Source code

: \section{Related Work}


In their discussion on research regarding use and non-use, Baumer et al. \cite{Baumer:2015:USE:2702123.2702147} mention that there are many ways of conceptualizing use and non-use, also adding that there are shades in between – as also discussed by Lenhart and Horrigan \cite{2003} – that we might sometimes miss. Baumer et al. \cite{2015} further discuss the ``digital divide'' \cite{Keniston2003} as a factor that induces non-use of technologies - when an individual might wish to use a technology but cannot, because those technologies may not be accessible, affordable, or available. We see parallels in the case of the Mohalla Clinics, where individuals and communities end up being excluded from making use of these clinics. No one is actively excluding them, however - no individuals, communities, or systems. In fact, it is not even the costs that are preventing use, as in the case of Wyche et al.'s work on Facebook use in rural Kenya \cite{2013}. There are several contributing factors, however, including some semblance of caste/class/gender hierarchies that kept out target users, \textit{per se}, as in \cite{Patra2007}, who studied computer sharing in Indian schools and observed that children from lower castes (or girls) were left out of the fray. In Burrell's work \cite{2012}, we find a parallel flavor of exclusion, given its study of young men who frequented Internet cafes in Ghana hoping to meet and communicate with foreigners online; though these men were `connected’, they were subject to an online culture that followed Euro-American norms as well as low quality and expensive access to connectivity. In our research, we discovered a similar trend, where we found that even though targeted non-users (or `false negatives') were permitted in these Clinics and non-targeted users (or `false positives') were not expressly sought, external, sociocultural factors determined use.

...

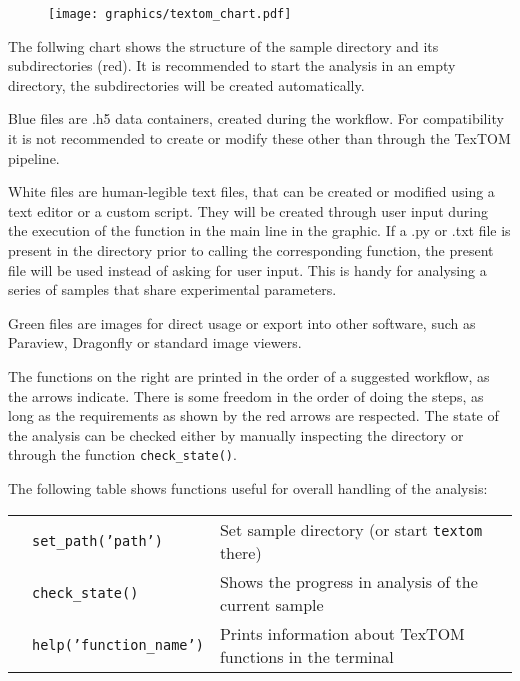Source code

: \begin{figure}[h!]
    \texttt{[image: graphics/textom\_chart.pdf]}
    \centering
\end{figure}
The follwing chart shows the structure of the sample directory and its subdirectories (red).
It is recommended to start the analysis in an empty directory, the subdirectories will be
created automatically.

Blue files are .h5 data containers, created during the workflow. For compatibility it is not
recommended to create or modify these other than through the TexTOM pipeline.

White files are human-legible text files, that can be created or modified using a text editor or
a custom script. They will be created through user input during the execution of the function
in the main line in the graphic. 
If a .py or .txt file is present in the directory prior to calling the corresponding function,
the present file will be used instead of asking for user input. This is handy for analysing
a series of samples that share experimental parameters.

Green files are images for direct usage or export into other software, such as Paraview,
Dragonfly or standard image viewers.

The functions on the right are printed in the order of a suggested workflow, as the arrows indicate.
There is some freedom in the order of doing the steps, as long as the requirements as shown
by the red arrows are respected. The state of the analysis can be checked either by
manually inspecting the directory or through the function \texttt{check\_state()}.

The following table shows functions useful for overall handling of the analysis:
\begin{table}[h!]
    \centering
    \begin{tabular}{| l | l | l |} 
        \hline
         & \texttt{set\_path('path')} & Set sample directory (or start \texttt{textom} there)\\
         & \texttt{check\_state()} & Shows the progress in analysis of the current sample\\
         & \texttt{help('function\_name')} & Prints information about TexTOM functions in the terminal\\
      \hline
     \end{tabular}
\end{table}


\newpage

ASSIGNED TASK: Within the listing above, locate the line containing "created automatically." and the line containing "Dragonfly or standard image viewers.". Reproduce those two lines and all lines between them exactly, with nothing added.

TASK SOLUTION:
created automatically.

Blue files are .h5 data containers, created during the workflow. For compatibility it is not
recommended to create or modify these other than through the TexTOM pipeline.

White files are human-legible text files, that can be created or modified using a text editor or
a custom script. They will be created through user input during the execution of the function
in the main line in the graphic. 
If a .py or .txt file is present in the directory prior to calling the corresponding function,
the present file will be used instead of asking for user input. This is handy for analysing
a series of samples that share experimental parameters.

Green files are images for direct usage or export into other software, such as Paraview,
Dragonfly or standard image viewers.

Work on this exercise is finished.